Last Monday morning, I walked into the Flatiron Building twenty minutes early (because my nerves woke me before my alarm), wearing four-inch heels (for confidence), trying desperately for a smile on my face despite my trembling insides. This Monday morning, I walked into 41 Madison on time, wearing flats, pausing to smile at the security man on my way to the lift.
I had no idea what to expect when I accepted this internship. Now, with one week’s experience in New York City, I feel qualified to share a few things I’ve taken to telling myself daily.
- Wear flats on the subway.
Heels are fantastic. I love my four-inch spikes. But rush hour means you’re liable to stand for forty minutes, and even if you don’t, you’re going to push your way through crowds in doorways, up stairways, and along walkways. You don’t want to do that in heels. Plus, if you make a spontaneous outing (or get lost and walk
twentya few extra blocks), you want comfy shoes. Give yourself a break. Keep a pair of flats in your bag.
If you’re nervous, smile; it tricks your brain into releasing happy chemicals, and you’ll feel better. If you’re not nervous, smile; people like you better when you smile. It brightens everyone’s day a little. Don’t be the grouchy person who ruins the morning for someone else. Engage those muscles. Put a sparkle in your eye.
- Step out. Literally.
I knew maybe two people in the entirety of New York City when I got here. But now I know more than two, because I told myself, “Self, your coworkers are your community this summer. Don’t be a recluse.” So when the editors I work for invited me out for a spontaneous Broadway show, I stepped out and had a fantastic evening and made friends. We chatted. We laughed. They made sure I got on the right train home. When they invited me to a department happy hour and trivia night, I stepped out, even though crowds and party games aren’t my thing. I shook hands and learned names. I laughed and drank and offered wrong answers, and I made friends. Doing stuff that scares you is good. If nothing else, you’ll have a great story.
- Do the details right the first time.
No, I don’t love scouring websites for professors’ contact info to solicit textbook reviews. I don’t love checking every citation against the original source so we don’t get sued for reprinting a graph. But any job comes with perks and downsides, and if you want the fun stuff (yes, I’m geeking out about copyediting psych textbooks!), you have to do the not-so-fun stuff. Do it well. Realise the little details you work on in your cubicle in the headachy last few minutes of work are little details that matters in creating the big picture. Maybe nobody sees your little detail specifically, but they’ll see if you do it wrong. Take pride in your work, even if it’s scanning last year’s check requests for five solid hours (yes, I did that).
- If you don’t know, ask.
Nobody expects you to remember every name the first day. Nobody expects you to know the secret of working the finicky scanner keyboard, opening those reports, or memorising the last year’s ISBNs. They’ll help you. They’ll tell you their tips and tricks, walk you through the process, tell you how to find the answers. Humility goes a lot further than fumbling attempts to do it alone. Just ask.
- Enjoy the scenery.
I’m in the city that supposedly never sleeps. (Spoiler alert: people sleep in New York.) Here, amidst the express trains and honking taxis, I’m learning to slow down. No matter how impatient you are, you can’t make the subway go faster. Instead of worrying, smile at the kid trying to climb to the top of the pole. Marvel at the diversity of language around you. Read; you can’t be responsible, because cell phone service dies on the subway, so let yourself relax. Stop rushing to get there—to graduate, to find a job, to get promoted. Stop. Look around. See where you’re at and appreciate it. Stop thinking about the doors this will open, because where you go doesn’t matter if you don’t know where you are. I’m trying to stop watching the clock and appreciate that I get to sit in the office of a well-known publishing company and work on books that will influence students across the world. That I get to learn while I work. That I love my work. That I even have work. I have so much to be thankful for; why rush?

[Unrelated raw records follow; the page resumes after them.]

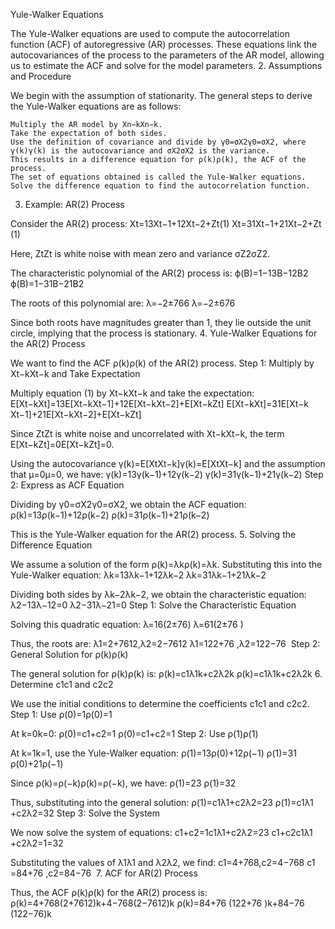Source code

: Yule-Walker Equations 

The Yule-Walker equations are used to compute the autocorrelation function (ACF) of autoregressive (AR) processes. These equations link the autocovariances of the process to the parameters of the AR model, allowing us to estimate the ACF and solve for the model parameters.
2. Assumptions and Procedure

We begin with the assumption of stationarity. The general steps to derive the Yule-Walker equations are as follows:

    Multiply the AR model by Xn−kXn−k​.
    Take the expectation of both sides.
    Use the definition of covariance and divide by γ0=σX2γ0​=σX2​, where γ(k)γ(k) is the autocovariance and σX2σX2​ is the variance.
    This results in a difference equation for ρ(k)ρ(k), the ACF of the process.
    The set of equations obtained is called the Yule-Walker equations.
    Solve the difference equation to find the autocorrelation function.

3. Example: AR(2) Process

Consider the AR(2) process:
Xt=13Xt−1+12Xt−2+Zt(1)
Xt​=31​Xt−1​+21​Xt−2​+Zt​(1)

Here, ZtZt​ is white noise with mean zero and variance σZ2σZ2​.

The characteristic polynomial of the AR(2) process is:
ϕ(B)=1−13B−12B2
ϕ(B)=1−31​B−21​B2

The roots of this polynomial are:
λ=−2±766
λ=−2±676
​​

Since both roots have magnitudes greater than 1, they lie outside the unit circle, implying that the process is stationary.
4. Yule-Walker Equations for the AR(2) Process

We want to find the ACF ρ(k)ρ(k) of the AR(2) process.
Step 1: Multiply by Xt−kXt−k​ and Take Expectation

Multiply equation (1) by Xt−kXt−k​ and take the expectation:
E[Xt−kXt]=13E[Xt−kXt−1]+12E[Xt−kXt−2]+E[Xt−kZt]
E[Xt−k​Xt​]=31​E[Xt−k​Xt−1​]+21​E[Xt−k​Xt−2​]+E[Xt−k​Zt​]

Since ZtZt​ is white noise and uncorrelated with Xt−kXt−k​, the term E[Xt−kZt]=0E[Xt−k​Zt​]=0.

Using the autocovariance γ(k)=E[XtXt−k]γ(k)=E[Xt​Xt−k​] and the assumption that μ=0μ=0, we have:
γ(k)=13γ(k−1)+12γ(k−2)
γ(k)=31​γ(k−1)+21​γ(k−2)
Step 2: Express as ACF Equation

Dividing by γ0=σX2γ0​=σX2​, we obtain the ACF equation:
ρ(k)=13ρ(k−1)+12ρ(k−2)
ρ(k)=31​ρ(k−1)+21​ρ(k−2)

This is the Yule-Walker equation for the AR(2) process.
5. Solving the Difference Equation

We assume a solution of the form ρ(k)=λkρ(k)=λk. Substituting this into the Yule-Walker equation:
λk=13λk−1+12λk−2
λk=31​λk−1+21​λk−2

Dividing both sides by λk−2λk−2, we obtain the characteristic equation:
λ2−13λ−12=0
λ2−31​λ−21​=0
Step 1: Solve the Characteristic Equation

Solving this quadratic equation:
λ=16(2±76)
λ=61​(2±76
​)

Thus, the roots are:
λ1=2+7612,λ2=2−7612
λ1​=122+76
​​,λ2​=122−76
​​
Step 2: General Solution for ρ(k)ρ(k)

The general solution for ρ(k)ρ(k) is:
ρ(k)=c1λ1k+c2λ2k
ρ(k)=c1​λ1k​+c2​λ2k​
6. Determine c1c1​ and c2c2​

We use the initial conditions to determine the coefficients c1c1​ and c2c2​.
Step 1: Use ρ(0)=1ρ(0)=1

At k=0k=0:
ρ(0)=c1+c2=1
ρ(0)=c1​+c2​=1
Step 2: Use ρ(1)ρ(1)

At k=1k=1, use the Yule-Walker equation:
ρ(1)=13ρ(0)+12ρ(−1)
ρ(1)=31​ρ(0)+21​ρ(−1)

Since ρ(k)=ρ(−k)ρ(k)=ρ(−k), we have:
ρ(1)=23
ρ(1)=32​

Thus, substituting into the general solution:
ρ(1)=c1λ1+c2λ2=23
ρ(1)=c1​λ1​+c2​λ2​=32​
Step 3: Solve the System

We now solve the system of equations:
c1+c2=1c1λ1+c2λ2=23
c1​+c2​c1​λ1​+c2​λ2​​=1=32​​

Substituting the values of λ1λ1​ and λ2λ2​, we find:
c1=4+768,c2=4−768
c1​=84+76
​​,c2​=84−76
​​
7. ACF for AR(2) Process

Thus, the ACF ρ(k)ρ(k) for the AR(2) process is:
ρ(k)=4+768(2+7612)k+4−768(2−7612)k
ρ(k)=84+76
​​(122+76
​​)k+84−76
​​(122−76
​​)k

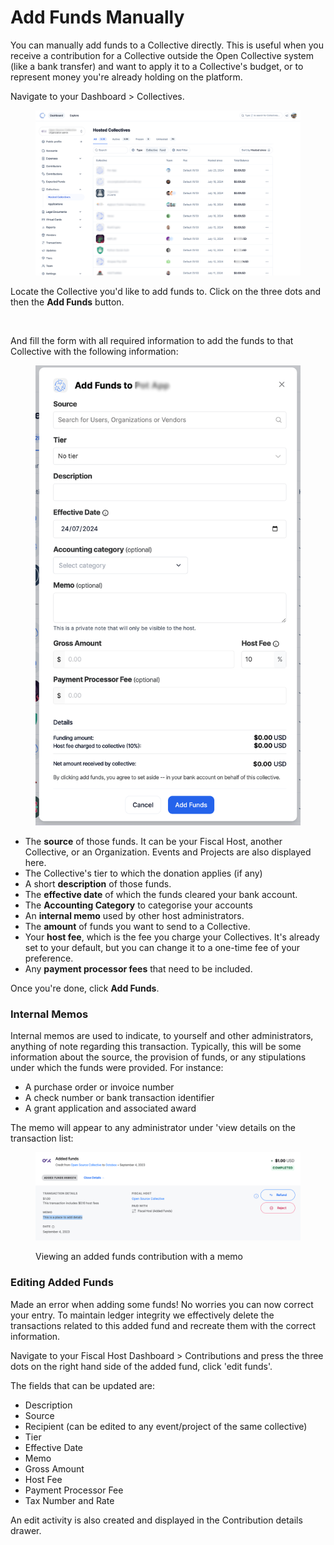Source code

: # Add Funds Manually

You can manually add funds to a Collective directly. This is useful when you receive a contribution for a Collective outside the Open Collective system (like a bank transfer) and want to apply it to a Collective's budget, or to represent money you're already holding on the platform.

Navigate to your Dashboard > Collectives.&#x20;

<figure><img src="../../.gitbook/assets/Untitled design (15).png" alt=""><figcaption></figcaption></figure>

Locate the Collective you'd like to add funds to. Click on the three dots and then the **Add Funds** button.

<figure><img src="../../.gitbook/assets/Screenshot 2024-07-24 at 1.48.13 PM.png" alt=""><figcaption></figcaption></figure>

And fill the form with all required information to add the funds to that Collective with the following information:

<figure><img src="../../.gitbook/assets/Untitled design (1) (2).png" alt=""><figcaption></figcaption></figure>

* The **source** of those funds. It can be your Fiscal Host, another Collective, or an Organization. Events and Projects are also displayed here.&#x20;
* The Collective's tier to which the donation applies (if any)&#x20;
* A short **description** of those funds.
* The **effective date** of which the funds cleared your bank account.&#x20;
* The **Accounting Category** to categorise your accounts
* An **internal memo** used by other host administrators.
* The **amount** of funds you want to send to a Collective.
* Your **host fee**, which is the fee you charge your Collectives. It's already set to your default, but you can change it to a one-time fee of your preference.
* Any **payment processor fees** that need to be included.&#x20;

Once you're done, click **Add Funds**.

### Internal Memos

Internal memos are used to indicate, to yourself and other administrators, anything of note regarding this transaction. Typically, this will be some information about the source, the provision of funds, or any stipulations under which the funds were provided. For instance:

* A purchase order or invoice number
* A check number or bank transaction identifier
* A grant application and associated award

The memo will appear to any administrator under 'view details on the transaction list:

<figure><img src="../../.gitbook/assets/Screenshot 2023-09-04 at 16.38.35.png" alt=""><figcaption><p>Viewing an added funds contribution with a memo</p></figcaption></figure>

### **Editing Added Funds**

Made an error when adding some funds! No worries you can now correct your entry. To maintain ledger integrity we effectively delete the transactions related to this added fund and recreate them with the correct information.

Navigate to your Fiscal Host Dashboard > Contributions and press the three dots on the right hand side of the added fund, click 'edit funds'.&#x20;

The fields that can be updated are:

* Description
* Source
* Recipient (can be edited to any event/project of the same collective)
* Tier
* Effective Date
* Memo
* Gross Amount
* Host Fee
* Payment Processor Fee
* Tax Number and Rate

An edit activity is also created and displayed in the Contribution details drawer.&#x20;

I remind myself of these things daily, moment by moment, because I still feel nervous when I step off the train and can’t remember which exit to take. I still eye the dragging minute hand on the clock and consider pitching textbooks out the window when I come across yet another table that might need copyright permissions. I tell myself these things because I have an opportunity that not many people have, and if I end this summer with only a fatter resume and four practicum credits on my college transcript, it’s nobody’s fault but my own.
So tomorrow morning, no matter how my nerves feel, no matter what’s waiting, I will walk into 41 Madison on time, wearing flats and a smile.